针对这一技术瓶颈，天津市农业科学院农产品安全与营养研究所的范苏、王硕等研究人员在《Journal of Future Foods》上发表了一项创新性研究，开发了一种基于RAA-CRISPR/Cas12a的双模式可视化检测系统。该研究主要运用了重组酶辅助扩增（RAA）技术、CRISPR/Cas12a基因编辑系统、侧流层析试纸条（LFS）检测以及荧光信号监测等关键技术方法，所有实验菌株来源于河北农业大学和天津市农业科学院提供的参考菌株及田间分离株。

研究通过以下系统性实验验证了该检测平台的性能：

3.1. 细胞裂解对快速gDNA释放的效果

研究人员比较了锆珠研磨、碱裂解和磁珠纯化三种DNA提取方法，发现10分钟的锆珠研磨处理产生的粗提液与碱裂解法效果相当，且与等温扩增技术兼容，无需复杂纯化即可直接用于RAA反应。

3.2. RAA检测方法的开发与优化

通过筛选保守序列和物种特异性标记，研究人员设计了针对镰刀菌属ITS rDNA、尖孢镰刀菌（F. oxysporum）细胞色素P450基因、轮枝镰刀菌（F. verticillioides）钙调蛋白基因和禾谷镰刀菌（F. graminearum）特异性基因的引物组合。

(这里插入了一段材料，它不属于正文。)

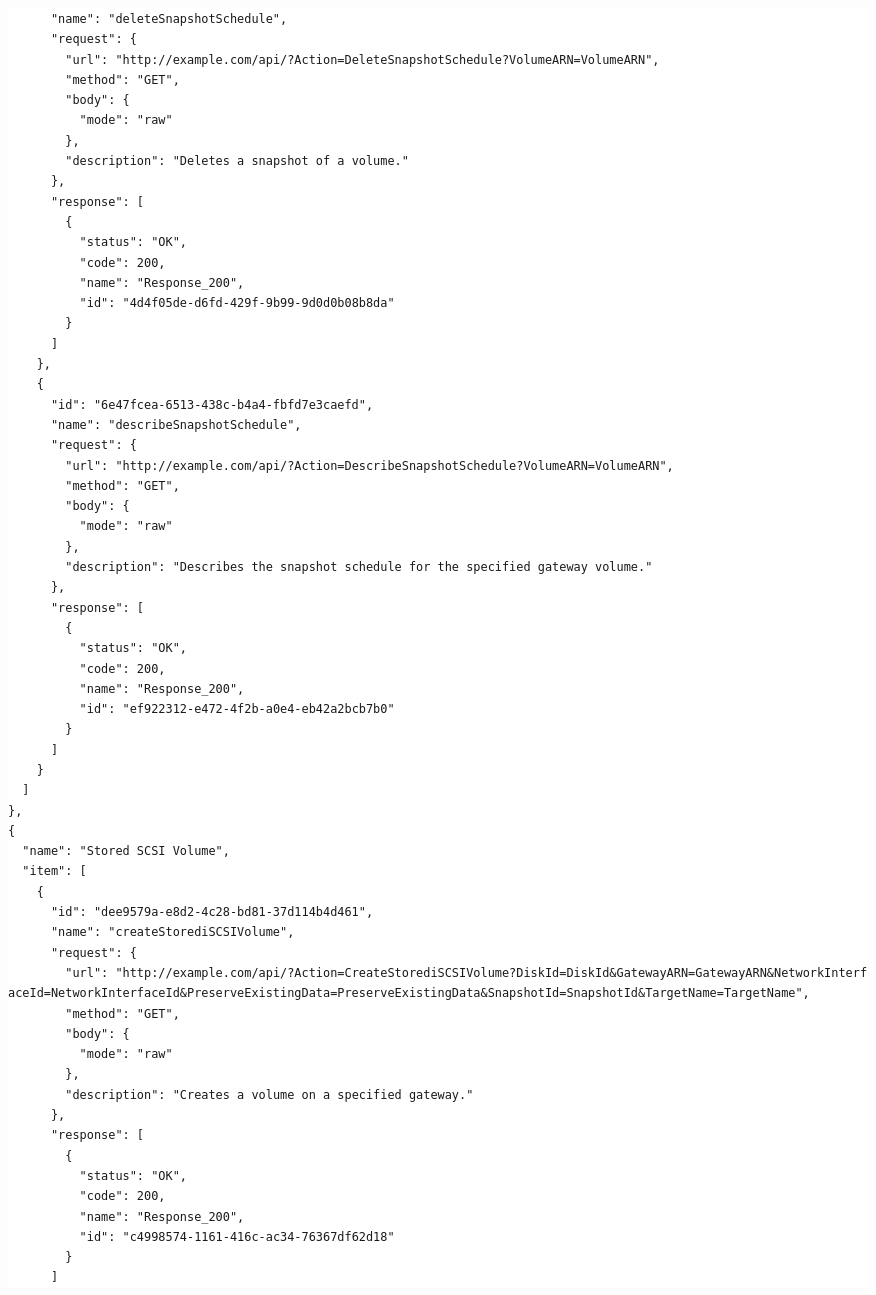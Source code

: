           "name": "deleteSnapshotSchedule",
          "request": {
            "url": "http://example.com/api/?Action=DeleteSnapshotSchedule?VolumeARN=VolumeARN",
            "method": "GET",
            "body": {
              "mode": "raw"
            },
            "description": "Deletes a snapshot of a volume."
          },
          "response": [
            {
              "status": "OK",
              "code": 200,
              "name": "Response_200",
              "id": "4d4f05de-d6fd-429f-9b99-9d0d0b08b8da"
            }
          ]
        },
        {
          "id": "6e47fcea-6513-438c-b4a4-fbfd7e3caefd",
          "name": "describeSnapshotSchedule",
          "request": {
            "url": "http://example.com/api/?Action=DescribeSnapshotSchedule?VolumeARN=VolumeARN",
            "method": "GET",
            "body": {
              "mode": "raw"
            },
            "description": "Describes the snapshot schedule for the specified gateway volume."
          },
          "response": [
            {
              "status": "OK",
              "code": 200,
              "name": "Response_200",
              "id": "ef922312-e472-4f2b-a0e4-eb42a2bcb7b0"
            }
          ]
        }
      ]
    },
    {
      "name": "Stored SCSI Volume",
      "item": [
        {
          "id": "dee9579a-e8d2-4c28-bd81-37d114b4d461",
          "name": "createStorediSCSIVolume",
          "request": {
            "url": "http://example.com/api/?Action=CreateStorediSCSIVolume?DiskId=DiskId&GatewayARN=GatewayARN&NetworkInterfaceId=NetworkInterfaceId&PreserveExistingData=PreserveExistingData&SnapshotId=SnapshotId&TargetName=TargetName",
            "method": "GET",
            "body": {
              "mode": "raw"
            },
            "description": "Creates a volume on a specified gateway."
          },
          "response": [
            {
              "status": "OK",
              "code": 200,
              "name": "Response_200",
              "id": "c4998574-1161-416c-ac34-76367df62d18"
            }
          ]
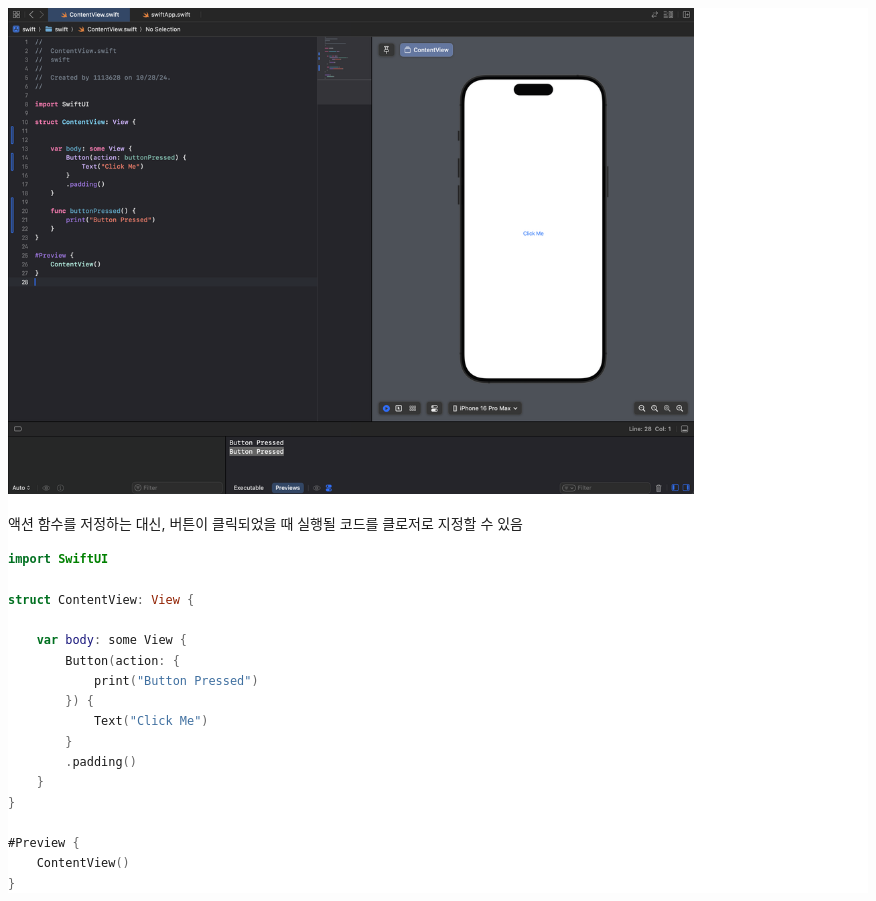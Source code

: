 
<img src="./assets/image-20241029150109616.png" alt="image-20241029150603670" style="zoom:67%;" />

액션 함수를 저정하는 대신, 버튼이 클릭되었을 때 실행될 코드를 클로저로 지정할 수 있음

```swift
import SwiftUI

struct ContentView: View {

    var body: some View {
        Button(action: {
            print("Button Pressed")
        }) {
            Text("Click Me")
        }
        .padding()
    }
}

#Preview {
    ContentView()
}
```
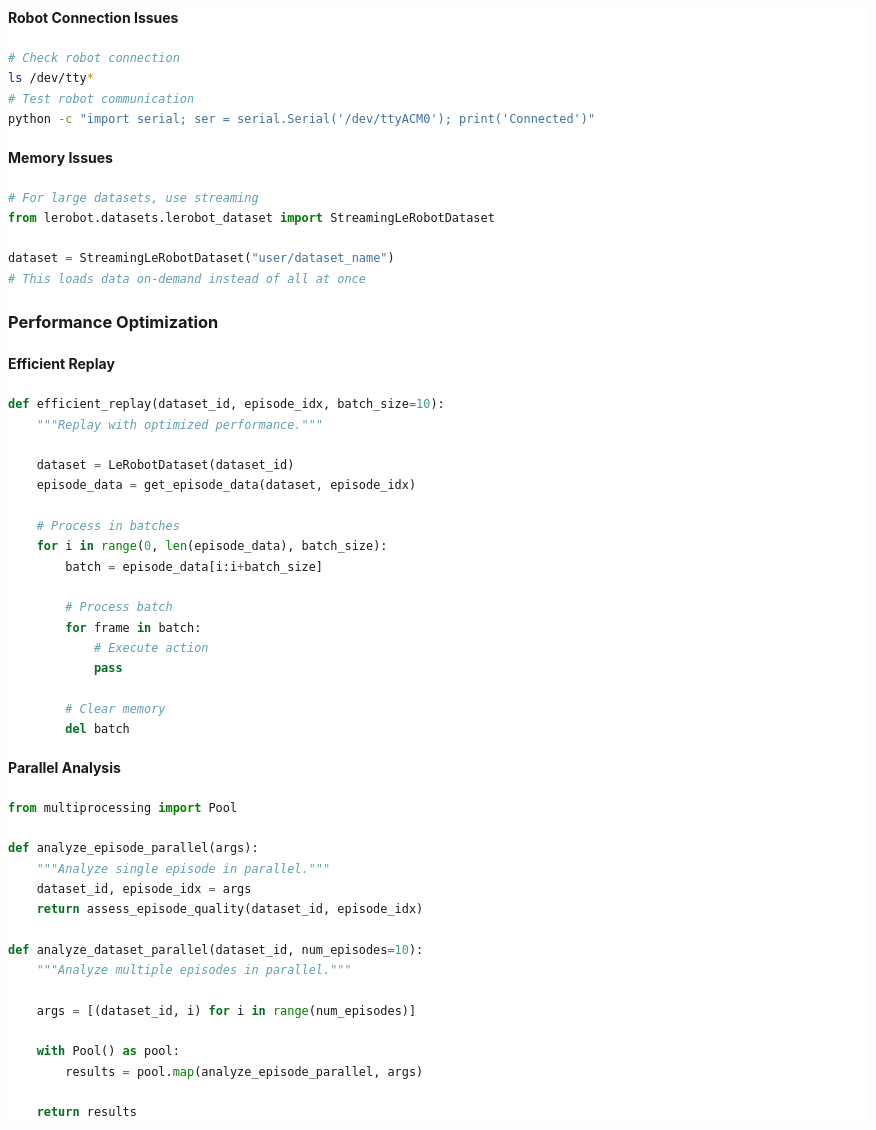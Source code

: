 #### Robot Connection Issues

```bash
# Check robot connection
ls /dev/tty*
# Test robot communication
python -c "import serial; ser = serial.Serial('/dev/ttyACM0'); print('Connected')"
```

#### Memory Issues

```python
# For large datasets, use streaming
from lerobot.datasets.lerobot_dataset import StreamingLeRobotDataset

dataset = StreamingLeRobotDataset("user/dataset_name")
# This loads data on-demand instead of all at once
```

### Performance Optimization

#### Efficient Replay

```python
def efficient_replay(dataset_id, episode_idx, batch_size=10):
    """Replay with optimized performance."""

    dataset = LeRobotDataset(dataset_id)
    episode_data = get_episode_data(dataset, episode_idx)

    # Process in batches
    for i in range(0, len(episode_data), batch_size):
        batch = episode_data[i:i+batch_size]

        # Process batch
        for frame in batch:
            # Execute action
            pass

        # Clear memory
        del batch
```

#### Parallel Analysis

```python
from multiprocessing import Pool

def analyze_episode_parallel(args):
    """Analyze single episode in parallel."""
    dataset_id, episode_idx = args
    return assess_episode_quality(dataset_id, episode_idx)

def analyze_dataset_parallel(dataset_id, num_episodes=10):
    """Analyze multiple episodes in parallel."""

    args = [(dataset_id, i) for i in range(num_episodes)]

    with Pool() as pool:
        results = pool.map(analyze_episode_parallel, args)

    return results
```

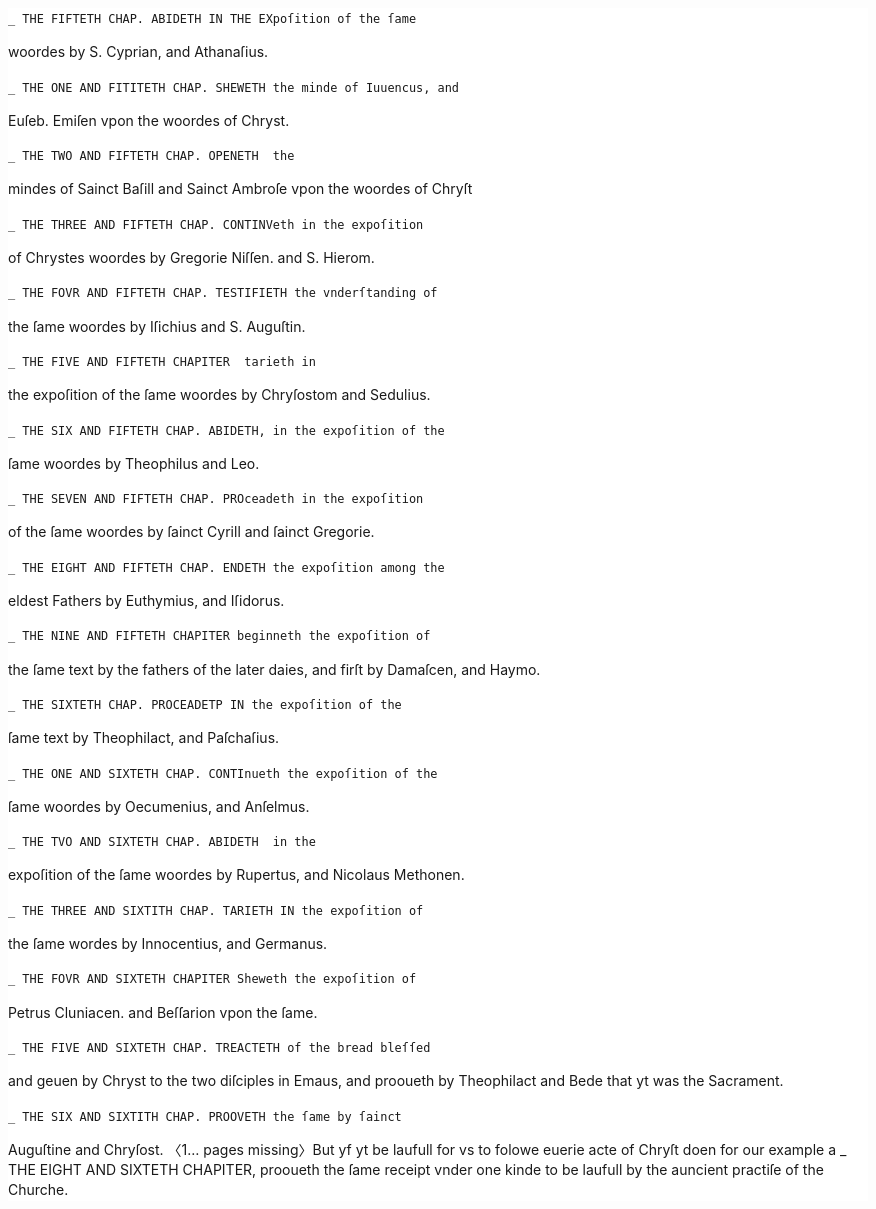 
    _ THE FIFTETH CHAP. ABIDETH IN THE EXpoſition of the ſame
woordes by S. Cyprian, and Athanaſius.

    _ THE ONE AND FITITETH CHAP. SHEWETH the minde of Iuuencus, and
Euſeb. Emiſen vpon the woordes of Chryst. 

    _ THE TWO AND FIFTETH CHAP. OPENETH  the
mindes of Sainct Baſill and Sainct Ambroſe vpon the woordes of
Chryſt

    _ THE THREE AND FIFTETH CHAP. CONTINVeth in the expoſition
of Chrystes woordes by Gregorie Niſſen. and S. Hierom.

    _ THE FOVR AND FIFTETH CHAP. TESTIFIETH the vnderſtanding of
the ſame woordes by Iſichius and S. Auguſtin.

    _ THE FIVE AND FIFTETH CHAPITER  tarieth in
the expoſition of the ſame woordes by Chryſostom and Sedulius.

    _ THE SIX AND FIFTETH CHAP. ABIDETH, in the expoſition of the
ſame woordes by Theophilus and Leo.

    _ THE SEVEN AND FIFTETH CHAP. PROceadeth in the expoſition
of the ſame woordes by ſainct Cyrill and ſainct Gregorie.

    _ THE EIGHT AND FIFTETH CHAP. ENDETH the expoſition among the
eldest Fathers by Euthymius, and Iſidorus.

    _ THE NINE AND FIFTETH CHAPITER beginneth the expoſition of
the ſame text by the fathers of the later  daies, and
firſt by Damaſcen, and Haymo.

    _ THE SIXTETH CHAP. PROCEADETP IN the expoſition of the
ſame text by Theophilact,  and Paſchaſius.

    _ THE ONE AND SIXTETH CHAP. CONTInueth the expoſition of the
ſame woordes by Oecumenius, and Anſelmus.

    _ THE TVO AND SIXTETH CHAP. ABIDETH  in the
expoſition of the ſame woordes by Rupertus, and Nicolaus Methonen.

    _ THE THREE AND SIXTITH CHAP. TARIETH IN the expoſition of
the ſame wordes by Innocentius, and Germanus. 

    _ THE FOVR AND SIXTETH CHAPITER Sheweth the expoſition of
Petrus Cluniacen. and Beſſarion vpon the ſame.

    _ THE FIVE AND SIXTETH CHAP. TREACTETH of the bread bleſſed
and geuen by Chryst to the two diſciples in Emaus, and prooueth by
Theophilact and Bede that yt was the Sacrament.

    _ THE SIX AND SIXTITH CHAP. PROOVETH the ſame by ſainct
Auguſtine and Chryſost.
〈1… pages missing〉But yf yt be laufull for vs to folowe euerie acte
of Chryſt doen for our example a
    _ THE EIGHT AND SIXTETH CHAPITER,  prooueth
the ſame receipt vnder one kinde to be laufull by the auncient practiſe of
the Churche.
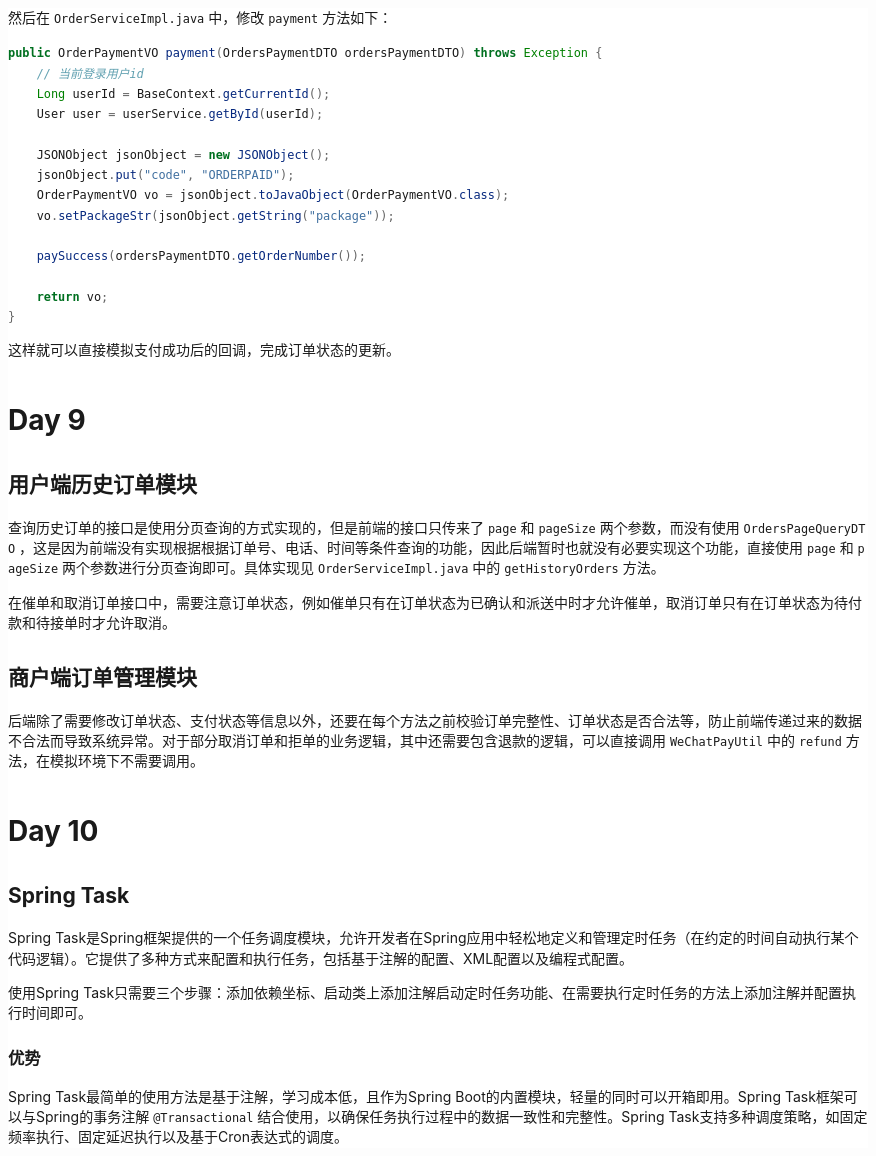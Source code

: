 然后在 `OrderServiceImpl.java` 中，修改 `payment` 方法如下：

```java
public OrderPaymentVO payment(OrdersPaymentDTO ordersPaymentDTO) throws Exception {
    // 当前登录用户id
    Long userId = BaseContext.getCurrentId();
    User user = userService.getById(userId);

    JSONObject jsonObject = new JSONObject();
    jsonObject.put("code", "ORDERPAID");
    OrderPaymentVO vo = jsonObject.toJavaObject(OrderPaymentVO.class);
    vo.setPackageStr(jsonObject.getString("package"));

    paySuccess(ordersPaymentDTO.getOrderNumber());

    return vo;
}
```

这样就可以直接模拟支付成功后的回调，完成订单状态的更新。

# Day 9

## 用户端历史订单模块

查询历史订单的接口是使用分页查询的方式实现的，但是前端的接口只传来了 `page` 和 `pageSize` 两个参数，而没有使用
`OrdersPageQueryDTO` ，这是因为前端没有实现根据根据订单号、电话、时间等条件查询的功能，因此后端暂时也就没有必要实现这个功能，直接使用
`page` 和 `pageSize` 两个参数进行分页查询即可。具体实现见
`OrderServiceImpl.java` 中的 `getHistoryOrders` 方法。

在催单和取消订单接口中，需要注意订单状态，例如催单只有在订单状态为已确认和派送中时才允许催单，取消订单只有在订单状态为待付款和待接单时才允许取消。

## 商户端订单管理模块

后端除了需要修改订单状态、支付状态等信息以外，还要在每个方法之前校验订单完整性、订单状态是否合法等，防止前端传递过来的数据不合法而导致系统异常。对于部分取消订单和拒单的业务逻辑，其中还需要包含退款的逻辑，可以直接调用
`WeChatPayUtil` 中的 `refund` 方法，在模拟环境下不需要调用。

# Day 10

## Spring Task

Spring Task是Spring框架提供的一个任务调度模块，允许开发者在Spring应用中轻松地定义和管理定时任务（在约定的时间自动执行某个代码逻辑）。它提供了多种方式来配置和执行任务，包括基于注解的配置、XML配置以及编程式配置。

使用Spring Task只需要三个步骤：添加依赖坐标、启动类上添加注解启动定时任务功能、在需要执行定时任务的方法上添加注解并配置执行时间即可。

### 优势

Spring Task最简单的使用方法是基于注解，学习成本低，且作为Spring Boot的内置模块，轻量的同时可以开箱即用。Spring
Task框架可以与Spring的事务注解 `@Transactional` 结合使用，以确保任务执行过程中的数据一致性和完整性。Spring
Task支持多种调度策略，如固定频率执行、固定延迟执行以及基于Cron表达式的调度。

优化确定39°C反应30分钟为最佳扩增条件。

3.3. 双模式Cas12a可视化检测系统的优化

通过浓度梯度实验确定了50 nM Cas12a、500 nM crRNA和200 nM ssDNA报告分子的最优配比，集成三重标记报告分子（5’-FAM-TTATT-BHQ1-TTATT-Biotin-3’）实现了荧光实时监测和LFS验证的双重检测功能。

3.4. 镰刀菌属和物种特异性序列检测的特异性

测试17种病原真菌菌株显示，该体系对镰刀菌属7个种均能产生特异性荧光和T线信号，而对非靶标真菌和植物样本无交叉反应，证实了其高度特异性。

3.5. 分子水平镰刀菌检测的灵敏度

使用纯化gDNA评估显示，属水平检测限达0.3 pg/反应，物种特异性检测限为3 pg/反应，灵敏度超越常规PCR（10-100 pg），与TaqMan qPCR（1-5 pg）相当。

3.6. 模拟田间样品中镰刀菌检测的灵敏度

在雨水、小麦叶片和土壤等复杂基质中，属水平检测限分别为10¹、10²和10³分生孢子/反应，证实了该体系在实际应用场景中的可靠性。

该研究成功建立了一种可在1小时内完成检测的双模式RAA-Cas12a可视化检测系统，实现了镰刀菌属病原体的快速、特异、高灵敏现场检测。该系统创新性地整合了荧光实时监测和LFS验证两种模式，通过内置交叉验证机制显著降低了假阳性和假阴性风险。虽然复杂基质如土壤样品会略微降低检测灵敏度，但通过分级检测策略（先属水平筛查后物种确认）有效解决了这一局限。该技术平台不仅为镰刀菌病害监测提供了强有力的工具，更为资源有限地区的作物病害管理提供了切实可行的解决方案，对保障粮食安全和农产品质量安全具有重要意义。研究人员还展望了未来将该系统与霉菌毒素检测技术结合，开发真菌-毒素同步快速检测方法的潜力。